Zé Cocá diz que promessas não cumpridas de Jerônimo motivaram permanência no grupo de ACM Neto
O prefeito de Jequié e pré-candidato ao governo da Bahia com ACM Neto, Zé Cocá (PP), afirmou que o governador da Bahia, Jerônimo Rodrigues (PT), não cumpriu promessas feitas para o desenvolvimento do município e da região, o que motivou sua permanência no grupo do ex-prefeito de Salvador. A declaração foi dada durante entrevista à Rádio Metrópole, na manhã desta sexta-feira (27).
Zé Cocá destacou que, apesar de manter uma relação respeitosa com o chefe do Executivo estadual, esperou a execução de obras estruturantes que não saíram do papel.
Ele reforçou que demandas consideradas estratégicas foram discutidas diretamente com o governador, mas não avançaram. Entre elas, a construção de um aeroporto regional, a implantação de um sistema de irrigação e a criação de um novo centro industrial.
“Jequié hoje precisa de novas avenidas, precisa de um aeroporto regional, precisa de um sistema grande de irrigação, precisa de um novo centro industrial. Nós conversamos sobre isso várias vezes, mas infelizmente essas coisas não aconteceram”, declarou.
Cocá também detalhou o potencial econômico de projetos não executados, como o sistema de irrigação que envolveria municípios da região, que pode chegar a gerar 20 mil empregos. Ele ressaltou que chegou a apresentar propostas e realizar visitas técnicas com o governo estadual, mas não houve concretização.
“Fomos fazer visita na área do sistema de irrigação, o governador sinalizou, mas não saiu.
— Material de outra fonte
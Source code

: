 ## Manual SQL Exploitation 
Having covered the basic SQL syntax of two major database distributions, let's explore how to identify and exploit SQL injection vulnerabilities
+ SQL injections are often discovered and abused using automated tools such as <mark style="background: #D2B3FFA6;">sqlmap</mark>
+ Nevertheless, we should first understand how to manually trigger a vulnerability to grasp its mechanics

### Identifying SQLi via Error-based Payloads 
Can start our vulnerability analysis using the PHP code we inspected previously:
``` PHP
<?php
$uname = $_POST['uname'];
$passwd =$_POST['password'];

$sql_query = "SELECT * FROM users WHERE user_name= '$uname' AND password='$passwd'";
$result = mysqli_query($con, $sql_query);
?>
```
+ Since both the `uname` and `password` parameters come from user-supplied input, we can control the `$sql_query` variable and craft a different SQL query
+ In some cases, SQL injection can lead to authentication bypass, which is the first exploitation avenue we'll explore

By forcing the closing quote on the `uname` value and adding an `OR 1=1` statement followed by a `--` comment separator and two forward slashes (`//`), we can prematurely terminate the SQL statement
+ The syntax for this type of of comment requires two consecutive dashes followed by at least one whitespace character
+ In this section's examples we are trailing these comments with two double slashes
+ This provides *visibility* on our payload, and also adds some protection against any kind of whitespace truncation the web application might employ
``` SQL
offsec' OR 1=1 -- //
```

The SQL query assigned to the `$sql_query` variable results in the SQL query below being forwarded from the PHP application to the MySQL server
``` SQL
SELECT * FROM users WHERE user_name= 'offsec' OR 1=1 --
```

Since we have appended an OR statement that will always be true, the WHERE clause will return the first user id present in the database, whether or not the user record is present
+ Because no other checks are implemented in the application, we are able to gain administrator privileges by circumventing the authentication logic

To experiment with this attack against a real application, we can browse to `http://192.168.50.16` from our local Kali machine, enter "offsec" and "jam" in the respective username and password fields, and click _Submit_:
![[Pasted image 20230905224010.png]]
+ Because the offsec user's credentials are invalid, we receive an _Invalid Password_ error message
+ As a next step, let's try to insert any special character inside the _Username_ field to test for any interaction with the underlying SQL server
Ficou no ‘vai sair, vai vir’, mas não aconteceu”, pontuou.
Apesar das críticas, ele evitou ataques diretos à gestão estadual e reforçou que baseia sua avaliação em resultados práticos. “Eu não estou aqui desmerecendo ninguém, muito pelo contrário. Fui muito bem tratado. Mas eu acredito no que estou vendo. Eu preciso ver as coisas acontecerem”, afirmou.
Ao comentar a decisão de integrar o grupo político de ACM Neto, Zé Cocá disse ter encontrado mais confiança no projeto apresentado pelo ex-prefeito de Salvador.
“Quando eu estive com Neto, eu senti segurança. Eu fui muito franco com ele: ‘eu acredito em você, mas eu quero olhar no seu olho’. Eu sou do fio do bigode. Se o homem dá a palavra e não cumpre, ele está sendo mau caráter. Eu senti segurança nele”, declarou.